Data extracts
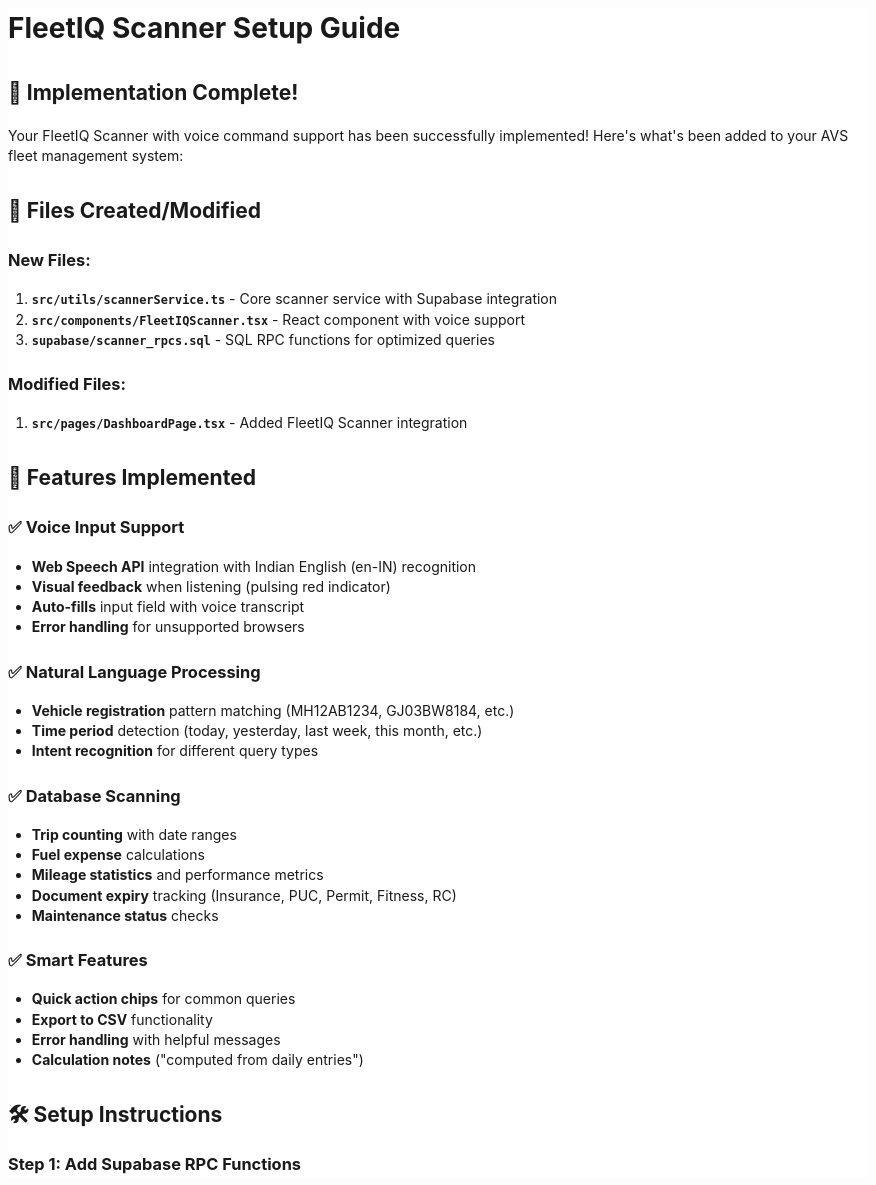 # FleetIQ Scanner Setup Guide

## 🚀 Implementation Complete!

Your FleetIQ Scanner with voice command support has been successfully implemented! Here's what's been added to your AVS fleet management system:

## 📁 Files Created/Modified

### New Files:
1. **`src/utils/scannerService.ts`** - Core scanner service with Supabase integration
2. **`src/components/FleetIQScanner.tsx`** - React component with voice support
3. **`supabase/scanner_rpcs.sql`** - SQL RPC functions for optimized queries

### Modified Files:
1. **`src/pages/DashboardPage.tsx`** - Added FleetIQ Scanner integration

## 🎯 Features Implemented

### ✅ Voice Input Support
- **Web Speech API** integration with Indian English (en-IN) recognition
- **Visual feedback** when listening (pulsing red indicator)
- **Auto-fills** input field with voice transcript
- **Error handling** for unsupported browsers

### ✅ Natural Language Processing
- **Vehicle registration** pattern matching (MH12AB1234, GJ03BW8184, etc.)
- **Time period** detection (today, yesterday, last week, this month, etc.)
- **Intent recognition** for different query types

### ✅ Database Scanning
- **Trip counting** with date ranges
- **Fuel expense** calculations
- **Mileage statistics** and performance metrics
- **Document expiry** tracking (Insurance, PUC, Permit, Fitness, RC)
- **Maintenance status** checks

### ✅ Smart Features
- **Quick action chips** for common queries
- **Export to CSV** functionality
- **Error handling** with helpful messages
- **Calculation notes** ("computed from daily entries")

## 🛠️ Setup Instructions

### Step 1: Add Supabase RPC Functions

Task
Each line of the records that holds the word "handling" should be copied out.

Answer space
- **Error handling** for unsupported browsers
- **Error handling** with helpful messages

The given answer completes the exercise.